Intermodalité et écologie
Enfin, l'usage des traversiers, en passe de s'intensifier, doit aussi rester un moyen privilégié de se déplacer d'une rive à l'autre. Il y aura lieu d'explorer la pertinence de le réserver aux piétons et aux cyclistes. Il importe de le connecter efficacement aux transports collectifs terrestres. Le SLR devra aussi se développer en fonction de gares autour desquelles devraient être aménagés des stationnements incitatifs de bonne taille disposant de places suffisantes pour que les automobilistes venus des couronnes de banlieues soient bien servis. Le choix d'opérer ce SLR à l'électricité favorisera l'usage de notre ressource naturelle de prédilection, sans émission de gaz à effet de serre. Québec, la capitale nationale, deviendra ainsi l'exemple à suivre dans ce domaine d'avenir de l'électrification des transports.

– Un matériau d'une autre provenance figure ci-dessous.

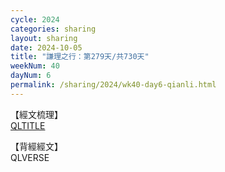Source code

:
 ```yaml
---
cycle: 2024
categories: sharing
layout: sharing
date: 2024-10-05
title: "謙理之行：第279天/共730天"
weekNum: 40
dayNum: 6
permalink: /sharing/2024/wk40-day6-qianli.html
---
```

【經文梳理】  
[QLTITLE](QLLINK)

【背經經文】  
QLVERSE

Le financement étant une condition essentielle à la faisabilité du projet, pourquoi ne pas faire appel à la Caisse de dépôt et placement, qui soutient actuellement le projet de Réseau électrique métropolitain à Montréal ? Outre la consolidation des liens entre les deux grandes villes se voisinant sur le bord du Saint-Laurent, le principal but doit être, selon nous, l'augmentation significative de l'achalandage, et l'émergence d'un sentiment de fierté pour un système de transport collectif digne de la région de la capitale nationale.
Oui, ici, nous en sommes capables, oui nous le pouvons!